[Start of section]
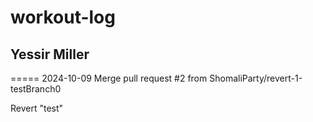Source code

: # workout-log
Yessir Miller
---

=====
2024-10-09
Merge pull request #2 from ShomaliParty/revert-1-testBranch0

Revert "test"

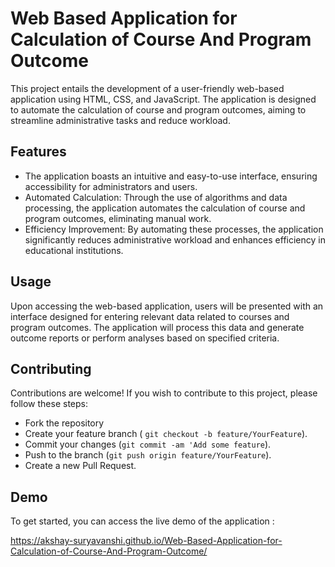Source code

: 
# Web Based Application for Calculation of Course And Program Outcome

This project entails the development of a user-friendly web-based application using HTML, CSS, and JavaScript. The application is designed to automate the calculation of course and program outcomes, aiming to streamline administrative tasks and reduce workload.






## Features

- The application boasts an intuitive and easy-to-use interface, ensuring accessibility for administrators and users.
- Automated Calculation: Through the use of algorithms and data processing, the application automates the calculation of course and program outcomes, eliminating manual work.
- Efficiency Improvement: By automating these processes, the application significantly reduces administrative workload and enhances efficiency in educational institutions.


## Usage

Upon accessing the web-based application, users will be presented with an interface designed for entering relevant data related to courses and program outcomes. The application will process this data and generate outcome reports or perform analyses based on specified criteria.



## Contributing

Contributions are welcome! If you wish to contribute to this project, please follow these steps:

- Fork the repository
- Create your feature branch ( `git checkout -b feature/YourFeature`).
- Commit your changes (`git commit -am 'Add some feature`).
- Push to the branch (`git push origin feature/YourFeature`).
- Create a new Pull Request.




## Demo

To get started, you can access the live demo of the application : 

https://akshay-suryavanshi.github.io/Web-Based-Application-for-Calculation-of-Course-And-Program-Outcome/

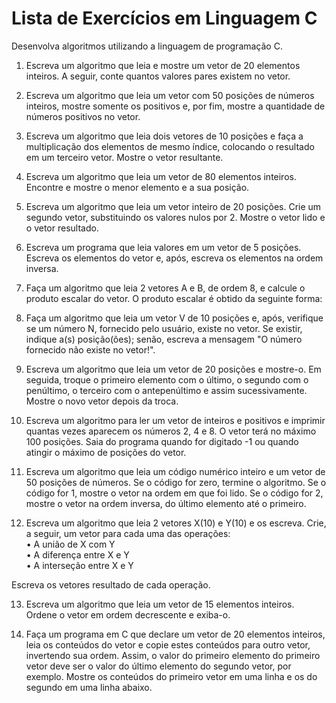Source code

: # Lista de Exercícios em Linguagem C

Desenvolva algoritmos utilizando a linguagem de programação C.

1. Escreva um algoritmo que leia e mostre um vetor de 20 elementos inteiros. A seguir, conte quantos valores pares existem no vetor.

2. Escreva um algoritmo que leia um vetor com 50 posições de números inteiros, mostre somente os positivos e, por fim, mostre a quantidade de números positivos no vetor.

3. Escreva um algoritmo que leia dois vetores de 10 posições e faça a multiplicação dos elementos de mesmo índice, colocando o resultado em um terceiro vetor. Mostre o vetor resultante.

4. Escreva um algoritmo que leia um vetor de 80 elementos inteiros. Encontre e mostre o menor elemento e a sua posição.

5. Escreva um algoritmo que leia um vetor inteiro de 20 posições. Crie um segundo vetor, substituindo os valores nulos por 2. Mostre o vetor lido e o vetor resultado.

6. Escreva um programa que leia valores em um vetor de 5 posições. Escreva os elementos do vetor e, após, escreva os elementos na ordem inversa.

7. Faça um algoritmo que leia 2 vetores A e B, de ordem 8, e calcule o produto escalar do vetor. O produto escalar é obtido da seguinte forma:

8. Faça um algoritmo que leia um vetor V de 10 posições e, após, verifique se um número N, fornecido pelo usuário, existe no vetor. Se existir, indique a(s) posição(ões); senão, escreva a mensagem "O número fornecido não existe no vetor!".

9. Escreva um algoritmo que leia um vetor de 20 posições e mostre-o. Em seguida, troque o primeiro elemento com o último, o segundo com o penúltimo, o terceiro com o antepenúltimo e assim sucessivamente. Mostre o novo vetor depois da troca.

10. Escreva um algoritmo para ler um vetor de inteiros e positivos e imprimir quantas vezes aparecem os números 2, 4 e 8. O vetor terá no máximo 100 posições. Saia do programa quando for digitado -1 ou quando atingir o máximo de posições do vetor.

11. Escreva um algoritmo que leia um código numérico inteiro e um vetor de 50 posições de números. Se o código for zero, termine o algoritmo. Se o código for 1, mostre o vetor na ordem em que foi lido. Se o código for 2, mostre o vetor na ordem inversa, do último elemento até o primeiro.

12. Escreva um algoritmo que leia 2 vetores X(10) e Y(10) e os escreva. Crie, a seguir, um vetor para cada uma das operações:  
   • A união de X com Y  
   • A diferença entre X e Y  
   • A interseção entre X e Y  

   Escreva os vetores resultado de cada operação.

13. Escreva um algoritmo que leia um vetor de 15 elementos inteiros. Ordene o vetor em ordem decrescente e exiba-o.

14. Faça um programa em C que declare um vetor de 20 elementos inteiros, leia os conteúdos do vetor e copie estes conteúdos para outro vetor, invertendo sua ordem. Assim, o valor do primeiro elemento do primeiro vetor deve ser o valor do último elemento do segundo vetor, por exemplo. Mostre os conteúdos do primeiro vetor em uma linha e os do segundo em uma linha abaixo.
[End of section]
> **WHAT IS REQUIRED**:
Go through the records and gather the lines that hold "administrative".

> **RESPONSE BOX**:
This project entails the development of a user-friendly web-based application using HTML, CSS, and JavaScript. The application is designed to automate the calculation of course and program outcomes, aiming to streamline administrative tasks and reduce workload.
- Efficiency Improvement: By automating these processes, the application significantly reduces administrative workload and enhances efficiency in educational institutions.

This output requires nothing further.